▸ **DATA EXCERPTS**
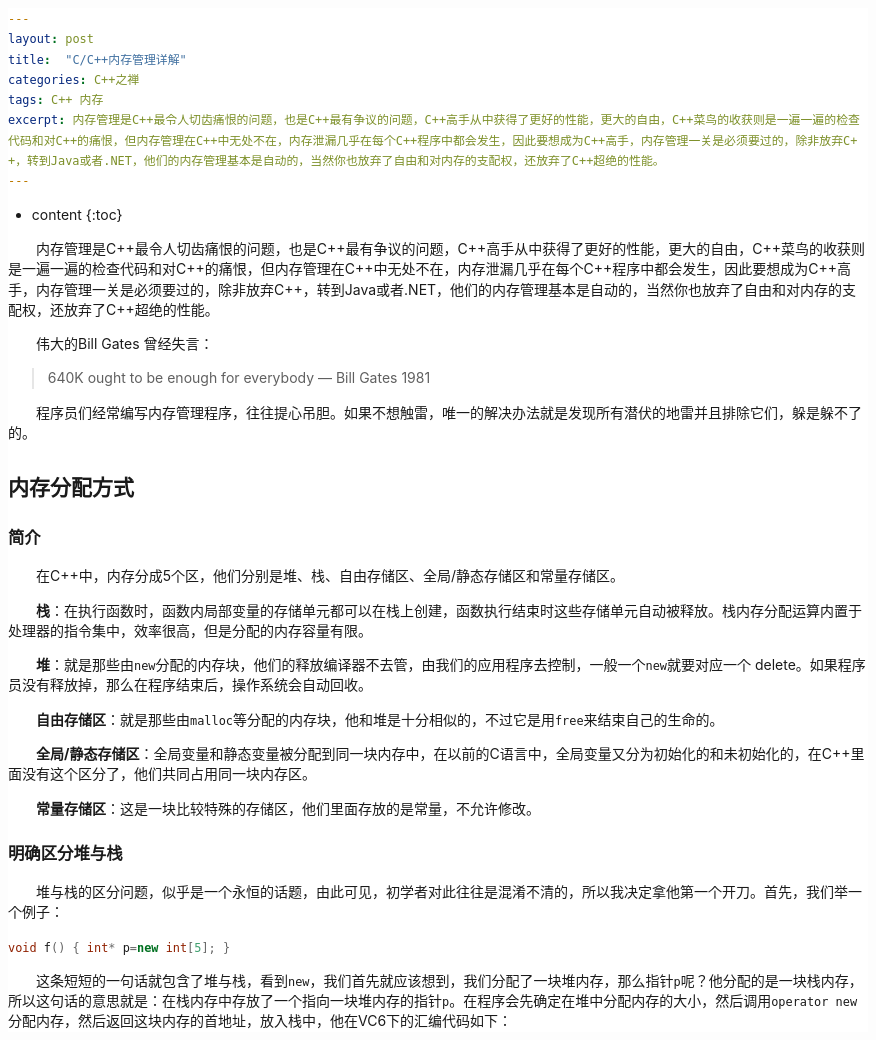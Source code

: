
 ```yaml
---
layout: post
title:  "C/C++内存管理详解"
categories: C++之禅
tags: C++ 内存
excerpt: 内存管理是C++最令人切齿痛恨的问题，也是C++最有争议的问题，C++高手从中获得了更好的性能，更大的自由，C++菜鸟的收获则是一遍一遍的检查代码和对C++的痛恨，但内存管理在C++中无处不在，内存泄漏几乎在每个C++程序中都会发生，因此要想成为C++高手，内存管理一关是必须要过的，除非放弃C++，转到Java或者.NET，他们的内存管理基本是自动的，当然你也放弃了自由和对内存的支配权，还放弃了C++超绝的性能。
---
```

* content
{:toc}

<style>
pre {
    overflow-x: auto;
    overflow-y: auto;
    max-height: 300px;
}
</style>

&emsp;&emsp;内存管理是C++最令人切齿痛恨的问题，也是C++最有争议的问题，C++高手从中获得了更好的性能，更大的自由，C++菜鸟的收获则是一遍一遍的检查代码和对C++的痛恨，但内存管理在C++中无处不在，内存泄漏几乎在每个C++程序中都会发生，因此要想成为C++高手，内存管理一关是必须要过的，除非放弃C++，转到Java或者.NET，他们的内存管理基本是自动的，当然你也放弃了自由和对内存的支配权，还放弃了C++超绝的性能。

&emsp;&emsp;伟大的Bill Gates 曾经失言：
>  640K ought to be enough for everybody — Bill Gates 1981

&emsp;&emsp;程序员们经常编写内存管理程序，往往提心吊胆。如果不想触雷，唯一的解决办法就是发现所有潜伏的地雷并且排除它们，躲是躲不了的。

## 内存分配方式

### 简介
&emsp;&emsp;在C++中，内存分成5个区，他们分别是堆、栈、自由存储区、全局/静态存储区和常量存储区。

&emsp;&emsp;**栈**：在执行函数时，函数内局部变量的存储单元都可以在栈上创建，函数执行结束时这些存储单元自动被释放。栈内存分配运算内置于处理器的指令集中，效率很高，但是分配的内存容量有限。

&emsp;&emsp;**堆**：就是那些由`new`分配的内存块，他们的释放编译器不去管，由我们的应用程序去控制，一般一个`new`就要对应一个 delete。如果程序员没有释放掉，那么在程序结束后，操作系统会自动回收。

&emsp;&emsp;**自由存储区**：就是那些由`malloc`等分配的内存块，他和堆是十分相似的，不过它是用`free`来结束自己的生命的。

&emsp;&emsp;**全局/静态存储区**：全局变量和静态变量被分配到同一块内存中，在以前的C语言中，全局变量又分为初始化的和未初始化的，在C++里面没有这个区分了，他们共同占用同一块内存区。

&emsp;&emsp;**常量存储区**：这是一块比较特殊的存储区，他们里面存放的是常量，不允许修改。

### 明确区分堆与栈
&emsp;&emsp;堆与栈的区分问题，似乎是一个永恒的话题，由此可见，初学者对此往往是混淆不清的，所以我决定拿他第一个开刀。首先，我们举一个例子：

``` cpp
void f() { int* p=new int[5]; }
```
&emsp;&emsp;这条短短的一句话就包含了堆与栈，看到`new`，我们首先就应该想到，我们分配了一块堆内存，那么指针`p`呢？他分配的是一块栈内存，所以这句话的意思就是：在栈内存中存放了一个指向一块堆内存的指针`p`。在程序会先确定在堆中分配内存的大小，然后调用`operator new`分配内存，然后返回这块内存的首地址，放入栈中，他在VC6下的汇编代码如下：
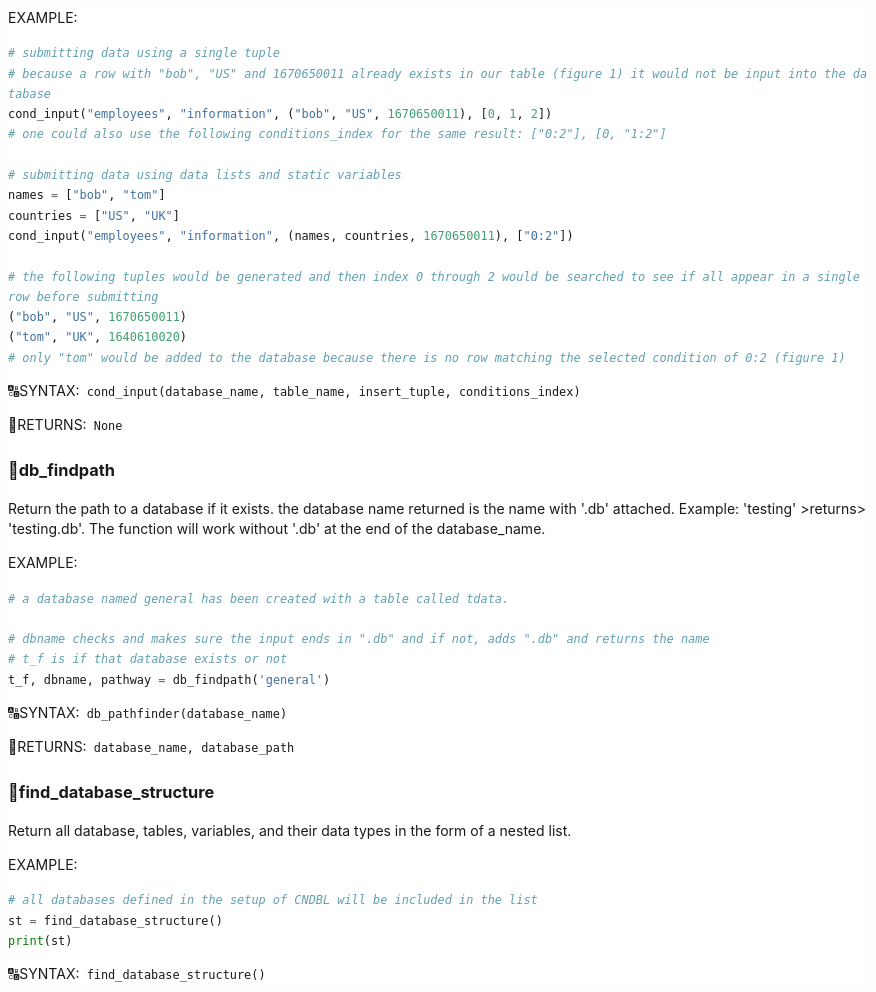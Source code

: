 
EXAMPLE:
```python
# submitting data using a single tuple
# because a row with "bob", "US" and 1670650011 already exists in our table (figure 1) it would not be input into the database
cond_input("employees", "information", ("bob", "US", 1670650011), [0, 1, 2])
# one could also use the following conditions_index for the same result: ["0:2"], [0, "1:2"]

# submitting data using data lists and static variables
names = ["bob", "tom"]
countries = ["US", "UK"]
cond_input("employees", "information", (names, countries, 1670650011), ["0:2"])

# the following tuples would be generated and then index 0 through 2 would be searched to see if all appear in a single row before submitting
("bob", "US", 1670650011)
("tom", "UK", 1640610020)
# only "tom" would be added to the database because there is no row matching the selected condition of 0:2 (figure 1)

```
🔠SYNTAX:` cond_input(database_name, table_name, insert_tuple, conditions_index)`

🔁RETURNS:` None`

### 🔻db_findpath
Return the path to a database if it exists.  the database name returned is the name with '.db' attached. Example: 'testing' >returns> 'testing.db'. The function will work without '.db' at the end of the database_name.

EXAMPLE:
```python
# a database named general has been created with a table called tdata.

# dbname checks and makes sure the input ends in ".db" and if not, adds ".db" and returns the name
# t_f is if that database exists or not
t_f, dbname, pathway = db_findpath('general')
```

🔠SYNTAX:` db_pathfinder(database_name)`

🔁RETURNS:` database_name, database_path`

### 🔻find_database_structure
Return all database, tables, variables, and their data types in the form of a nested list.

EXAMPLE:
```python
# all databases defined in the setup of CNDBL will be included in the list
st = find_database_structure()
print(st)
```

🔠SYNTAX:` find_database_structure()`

▸ **WORK INSTRUCTIONS**
In the records above, find each line with the word "figure" and copy it.

▸ **WRITTEN REPLY**
# because a row with "bob", "US" and 1670650011 already exists in our table (figure 1) it would not be input into the database
# only "tom" would be added to the database because there is no row matching the selected condition of 0:2 (figure 1)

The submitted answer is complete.